If convicted, the penalties for all three offences are the same. You are saddled with a criminal record. You are prohibited from driving for a minimum of one year. And, you face a fine of not less than $600.00. If it’s your second time around, you’re looking at jail. And, if someone is hurt or killed as a result of your drinking and driving, the penalties go up.
The Highway Traffic Act (a provincial statute that regulates matters related to highway traffic in Ontario) also mandates its own suspensions and other such inconveniences that can be more onerous than the sanctions under the Criminal Code.
Under the Ontario Highway Traffic Act, upon even being charged with one of these offences, your licence is automatically suspended for 90 days. This is before you have been determined to be guilty of anything. If you’re convicted, you receive an additional suspension of one year. Plus, you do not automatically get your licence back at the end of that year. Instead, you have to complete a program called ‘Back on Track, Ontario’s Remedial Measures Program’. This program currently costs you $475 plus G.S.T. and can take ten months to complete. What’s more, you pay an additional $100 fee to get your licence reinstated.
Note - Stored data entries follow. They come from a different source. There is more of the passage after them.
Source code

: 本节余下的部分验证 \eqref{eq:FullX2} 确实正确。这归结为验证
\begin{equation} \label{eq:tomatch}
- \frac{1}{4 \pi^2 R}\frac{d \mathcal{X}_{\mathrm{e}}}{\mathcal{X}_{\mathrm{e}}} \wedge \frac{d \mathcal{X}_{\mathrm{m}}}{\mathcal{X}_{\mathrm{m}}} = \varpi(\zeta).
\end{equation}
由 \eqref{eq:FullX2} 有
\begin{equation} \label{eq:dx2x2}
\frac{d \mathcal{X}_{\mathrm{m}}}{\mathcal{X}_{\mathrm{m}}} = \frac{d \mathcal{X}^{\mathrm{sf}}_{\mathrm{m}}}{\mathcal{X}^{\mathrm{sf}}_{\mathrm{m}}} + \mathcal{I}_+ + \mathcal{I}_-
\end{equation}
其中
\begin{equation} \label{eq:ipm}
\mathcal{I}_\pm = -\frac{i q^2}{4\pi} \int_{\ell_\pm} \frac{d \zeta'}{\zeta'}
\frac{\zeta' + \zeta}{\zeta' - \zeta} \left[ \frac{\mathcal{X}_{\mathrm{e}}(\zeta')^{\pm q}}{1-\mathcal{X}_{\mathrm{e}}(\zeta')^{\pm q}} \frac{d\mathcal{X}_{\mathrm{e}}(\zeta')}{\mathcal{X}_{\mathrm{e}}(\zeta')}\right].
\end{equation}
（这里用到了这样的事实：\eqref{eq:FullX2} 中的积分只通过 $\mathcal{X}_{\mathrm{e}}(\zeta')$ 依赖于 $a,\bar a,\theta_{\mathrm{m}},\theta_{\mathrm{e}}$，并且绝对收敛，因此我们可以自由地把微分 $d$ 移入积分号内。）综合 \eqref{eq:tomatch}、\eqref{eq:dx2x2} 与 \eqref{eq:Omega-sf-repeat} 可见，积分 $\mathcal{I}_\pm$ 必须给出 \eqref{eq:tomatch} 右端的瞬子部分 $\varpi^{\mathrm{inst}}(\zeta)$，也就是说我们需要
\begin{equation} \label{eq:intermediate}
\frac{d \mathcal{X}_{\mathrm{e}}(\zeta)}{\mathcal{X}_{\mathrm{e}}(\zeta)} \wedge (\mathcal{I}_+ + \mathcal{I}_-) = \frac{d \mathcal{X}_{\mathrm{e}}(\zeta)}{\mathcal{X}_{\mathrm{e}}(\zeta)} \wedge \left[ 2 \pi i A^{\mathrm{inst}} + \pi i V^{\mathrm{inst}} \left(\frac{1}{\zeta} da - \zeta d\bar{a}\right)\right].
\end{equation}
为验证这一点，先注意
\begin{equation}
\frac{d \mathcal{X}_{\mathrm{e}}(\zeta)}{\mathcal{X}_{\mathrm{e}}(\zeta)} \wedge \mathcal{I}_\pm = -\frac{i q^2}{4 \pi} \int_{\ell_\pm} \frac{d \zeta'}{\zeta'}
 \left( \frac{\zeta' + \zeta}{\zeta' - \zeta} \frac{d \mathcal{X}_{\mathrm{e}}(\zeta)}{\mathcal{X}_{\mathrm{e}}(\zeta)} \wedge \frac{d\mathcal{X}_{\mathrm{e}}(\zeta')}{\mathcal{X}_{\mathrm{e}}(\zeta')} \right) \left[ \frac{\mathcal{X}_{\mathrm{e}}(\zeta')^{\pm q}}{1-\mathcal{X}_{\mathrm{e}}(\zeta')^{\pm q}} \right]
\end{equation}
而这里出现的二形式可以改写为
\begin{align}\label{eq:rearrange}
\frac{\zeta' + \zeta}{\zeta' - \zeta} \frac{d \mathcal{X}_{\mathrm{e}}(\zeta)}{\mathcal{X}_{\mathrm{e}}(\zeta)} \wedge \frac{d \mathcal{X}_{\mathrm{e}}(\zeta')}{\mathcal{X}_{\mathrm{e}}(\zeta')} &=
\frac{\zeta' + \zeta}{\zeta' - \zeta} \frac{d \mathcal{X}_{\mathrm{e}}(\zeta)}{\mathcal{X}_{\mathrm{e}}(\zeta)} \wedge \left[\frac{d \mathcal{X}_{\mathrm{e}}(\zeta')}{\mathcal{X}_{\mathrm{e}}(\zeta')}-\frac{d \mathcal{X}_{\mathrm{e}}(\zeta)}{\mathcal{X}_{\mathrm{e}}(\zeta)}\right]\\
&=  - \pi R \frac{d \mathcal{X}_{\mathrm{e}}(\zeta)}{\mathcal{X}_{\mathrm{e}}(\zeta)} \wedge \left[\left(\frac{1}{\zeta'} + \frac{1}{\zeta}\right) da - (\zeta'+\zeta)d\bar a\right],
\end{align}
The conviction stays on your driving record for at least ten years and makes it extremely difficult to get car insurance. Your premiums skyrocket, if you can find a company willing to insure you.
Over a holiday weekend, drivers can easily get caught up in an investigation for drinking and driving. Most people have experienced being pulled over by police officers working a RIDE (Reduce Impaired Driving Everywhere) program, a provincial spot-check enforcement campaign started in 1977.
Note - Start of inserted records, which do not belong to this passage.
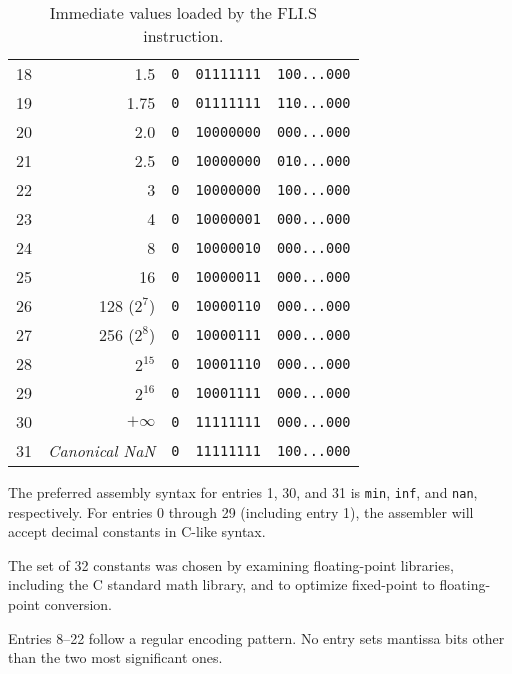 \begin{table}[h!]
\begin{tabular}{|r|r|c|c|c|}
18          & 1.5                              & {\tt 0} & {\tt 01111111} & {\tt 100...000} \\
19          & 1.75                             & {\tt 0} & {\tt 01111111} & {\tt 110...000} \\
20          & 2.0                              & {\tt 0} & {\tt 10000000} & {\tt 000...000} \\
21          & 2.5                              & {\tt 0} & {\tt 10000000} & {\tt 010...000} \\
22          & 3                                & {\tt 0} & {\tt 10000000} & {\tt 100...000} \\
23          & 4                                & {\tt 0} & {\tt 10000001} & {\tt 000...000} \\
24          & 8                                & {\tt 0} & {\tt 10000010} & {\tt 000...000} \\
25          & 16                               & {\tt 0} & {\tt 10000011} & {\tt 000...000} \\
26          & 128 ($2^7$)                      & {\tt 0} & {\tt 10000110} & {\tt 000...000} \\
27          & 256 ($2^8$)                      & {\tt 0} & {\tt 10000111} & {\tt 000...000} \\
28          & $2^{15}$                         & {\tt 0} & {\tt 10001110} & {\tt 000...000} \\
29          & $2^{16}$                         & {\tt 0} & {\tt 10001111} & {\tt 000...000} \\
30          & $+\infty$                        & {\tt 0} & {\tt 11111111} & {\tt 000...000} \\
31          & {\em Canonical NaN}              & {\tt 0} & {\tt 11111111} & {\tt 100...000} \\
\hline
\end{tabular}
\caption{Immediate values loaded by the FLI.S instruction.}
\label{tab:flis}
\end{table}

\begin{commentary}
The preferred assembly syntax for entries 1, 30, and 31 is {\tt min},
{\tt inf}, and {\tt nan}, respectively.
For entries 0 through 29 (including entry 1), the assembler will accept
decimal constants in C-like syntax.
\end{commentary}

\begin{commentary}
The set of 32 constants was chosen by examining floating-point libraries,
including the C standard math library, and to optimize fixed-point to
floating-point conversion.

Entries 8--22 follow a regular encoding pattern.
No entry sets mantissa bits other than the two most significant ones.
\end{commentary}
When asked if you have had anything to drink, if you answer no, you are on your way. But if a police officer has a reasonable suspicion that you’ve had even one drink, you’re probably in for an unpleasant experience.
If you convince the officer that you’ve had only one drink, he might release you. But if the officer decides to investigate further, he may ask you to get into the back seat of a police vehicle. There, you provide a breath sample into a roadside screening device. If you fail, you’re off to the police station to provide further breath samples, a process that can consume many hours.
Motorists should plan ahead. If you expect to drink, make alternate travel arrangements. If you’re driving and then decide to drink, leave your car where it is and take a taxi or the bus.
The best way to avoid serious and costly problems is simple: either don’t drink – or don’t drive.